まずカロンが動いた。右に地面を素早く蹴った後、僕に向かってくる。僕は左に地面を蹴り、槍を盾にしてカロンの剣を防ぐ。
「動きは前と変わらないようだな」
そう言われたときだった。体が勝手に動くように、左手だけで槍を突き出し、剣を空中にはね飛ばす。剣はカロンの後ろに転がった。
「な、何!」
「シロン、いつの間にそんな技覚えたんだ?」
カロンもアーガイルも驚いている。でも僕だってよく分からない。
「か、体が勝手に……」
「防衛本能が強くなったのか? それにしても、私でさえ動きが分からなかった」
カロンは剣を拾うと、鞘にしまう。
「ま、シロンには剣は必要ないかもしれないな」
そう言われると、僕は何と言ってよいのか分からない。でも、カロンに言われてちょっと嬉しかった。

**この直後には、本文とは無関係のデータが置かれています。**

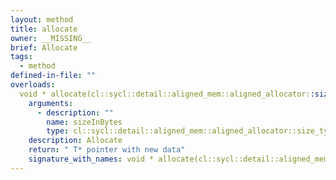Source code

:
 ```yaml
---
layout: method
title: allocate
owner: __MISSING__
brief: Allocate
tags:
  - method
defined-in-file: ""
overloads:
  void * allocate(cl::sycl::detail::aligned_mem::aligned_allocator::size_type):
    arguments:
      - description: ""
        name: sizeInBytes
        type: cl::sycl::detail::aligned_mem::aligned_allocator::size_type
    description: Allocate
    return: " T* pointer with new data"
    signature_with_names: void * allocate(cl::sycl::detail::aligned_mem::aligned_allocator::size_type sizeInBytes)
---
```

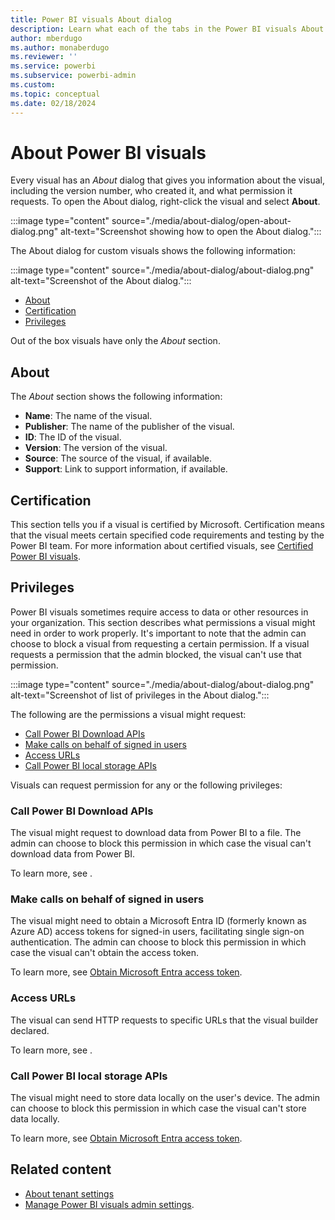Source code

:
 ```yaml
---
title: Power BI visuals About dialog
description: Learn what each of the tabs in the Power BI visuals About dialog describes and what each permission setting does.
author: mberdugo
ms.author: monaberdugo
ms.reviewer: ''
ms.service: powerbi
ms.subservice: powerbi-admin
ms.custom:
ms.topic: conceptual
ms.date: 02/18/2024
---
```


# About Power BI visuals

Every visual has an *About* dialog that gives you information about the visual, including the version number, who created it, and what permission it requests. To open the About dialog, right-click the visual and select **About**.

:::image type="content" source="./media/about-dialog/open-about-dialog.png" alt-text="Screenshot showing how to open the About dialog.":::

The About dialog for custom visuals shows the following information:

:::image type="content" source="./media/about-dialog/about-dialog.png" alt-text="Screenshot of the About dialog.":::

* [About](#about)
* [Certification](#certification)
* [Privileges](#privileges)

Out of the box visuals have only the *About* section.

## About

The *About* section shows the following information:

* **Name**: The name of the visual.
* **Publisher**: The name of the publisher of the visual.
* **ID**: The ID of the visual.
* **Version**: The version of the visual.
* **Source**: The source of the visual, if available.
* **Support**: Link to support information, if available.

## Certification

This section tells you if a visual is certified by Microsoft. Certification means that the visual meets certain specified code requirements and testing by the Power BI team.
For more information about certified visuals, see [Certified Power BI visuals](./power-bi-custom-visuals-certified.md).

## Privileges

Power BI visuals sometimes require access to data or other resources in your organization. This section describes what permissions a visual might need in order to work properly.
It's important to note that the admin can choose to block a visual from requesting a certain permission. If a visual requests a permission that the admin blocked, the visual can't use that permission.

:::image type="content" source="./media/about-dialog/about-dialog.png" alt-text="Screenshot of list of privileges in the About dialog.":::

The following are the permissions a visual might request:

* [Call Power BI Download APIs](#call-power-bi-download-apis)
* [Make calls on behalf of signed in users](#make-calls-on-behalf-of-signed-in-users)
* [Access URLs](#access-urls)
* [Call Power BI local storage APIs](#call-power-bi-local-storage-apis)

Visuals can request permission for any or the following privileges:

### Call Power BI Download APIs

The visual might request to download data from Power BI to a file. The admin can choose to block this permission in which case the visual can't download data from Power BI.

To learn more, see []().

### Make calls on behalf of signed in users

The visual might need to obtain a Microsoft Entra ID (formerly known as Azure AD) access tokens for signed-in users, facilitating single sign-on authentication. The admin can choose to block this permission in which case the visual can't obtain the access token.

To learn more, see [Obtain Microsoft Entra access token](/fbric/admin/organizational-visuals#obtain-microsoft-entra-access-token).

### Access URLs

The visual can send HTTP requests to specific URLs that the visual builder declared.

To learn more, see []().

### Call Power BI local storage APIs

The visual might need to store data locally on the user's device. The admin can choose to block this permission in which case the visual can't store data locally.

To learn more, see [Obtain Microsoft Entra access token](/fbric/admin/organizational-visuals#obtain-microsoft-entra-access-token).

## Related content

* [About tenant settings](fabric/admin/tenant-settings-index)
* [Manage Power BI visuals admin settings](/fabric/admin/organizational-visuals).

「俺たちも訓練しないといけないな。シロンは別格としても、カロンと対等に戦えるようにはなりたい。この前は一方的だったからな」
アーガイルは、初めて会ったときの事を忘れられないようだ。まあ僕だってそうだけど。
「戦略は、レンの姐さんが練ってくれるらしいから、俺たちは戦いの基本をカロンに学ぶか」
イラの言葉の中に、僕は入っていないのは明らかだ。
「誰が姐さんだって?」
カロンたちの後ろにあった木の裏から、レンさんが突然出てきた。
「あ、やべぇ」
「イラ、後でお灸を据えるからそのつもりで。シロン、見せてもらったよ。期待しているからがんばりな。私に出来る事は少ないかもしれないけど、出来る事は何でも協力するからね」
僕は素直に頷いた。
十
「我々の情報では、コルカタで人体実験が行われると聞いています。あと、正体不明の生物がいるという情報もあります」
別の荷馬車ギルドで、連絡係をしてくれているヤンさんという人が訪れている。
「正体不明?」
「詳細は分かりませんが、虫との噂もあります」
僕はその言葉に、クアラルンプールでの出来事を思い出した。レンさんも同じ事を考えたみたいだ。
「もしかしたら、やっかいな事になるかもしれないね」
「ご存じなのですか?」
「クアラルンプールで正体不明の虫がいてね。虫という表現が正しいのかも分からないけど、巨大な虫だったよ。人を養分としているのなら、その可能性もあるね」
レンさんが簡単に説明してくれた。あの事を思い出すだけで、僕は嫌になる。
「一匹を退治するのに、三十人程必要としたから、そんなのが何匹もいたらまずいよ」
確かにその通りだと思う。それに、下手に近づいたらこっちがやられかねない。
「敵そのものは数は少ないようです。ただ、別の情報で住民が消えているとの話もあります。それが何を意味するのかまでは……」
「コルカタの人口はどの位なんですか?」
「ざっと一万人位と聞いています」
「つまりだ、私たちはその一万人と戦う事も考えなきゃならないって事だね」
レンさんの言葉に、嫌な予感がする。
ガルッフやアチカの盾になる一万人の人たち。そんな人たちと戦うのは、あまりよい気分じゃない。
「兵士として徴用されているという事ですか?」
「その可能性も考えなきゃならないって事だよ。全く困ったものだね」
「正規の兵士は、どの程度いるか分かっているか?」
僕の聞きたかった事を、クルウェルさんが聞いてくれた。
「確認されているのは、五百人程度です」
「意外に少ないな」
クルウェルさんが意外な顔をしているけど、充分多いと思うのは気の所為だろうか。
「はい。しかし、三千いたという未確認の情報もあり、詳細は不明です」
「まあいい、分かったよ。他のギルドとの連携は大丈夫なんだろうね」
「猛将レン将軍の娘さんが指揮を執ってくれると聞いて、みんな張り切ってますよ」
「煽てるんじゃないよ。とにかく、準備が出来次第こっちも出発するからそのつもりで。他に何かある?」
「いえ、ありません」
「レン、出発は半月後でいいのか? もっと訓練が必要だと私は思うのだが」
「敵に時間を与え過ぎている。本当なら今出発したい程なんだから、訓練の時間をもっと増やすように言って」
「はっ!」
「それではこれで失礼します。また何かありましたら連絡します」
ヤンさんが部屋を出て行く。僕らはそれを見送った。
「ところで、何で僕もいてよかったんですか?」
「シロンは切り札でもあるからね。出来るだけ情報を知っていてもらいたいのさ」
レンさんの顔は厳しい。それ程簡単ではないという事だろう。
少し嫌な予感がするものの、僕はレンさんの言葉に頷くしかなかった。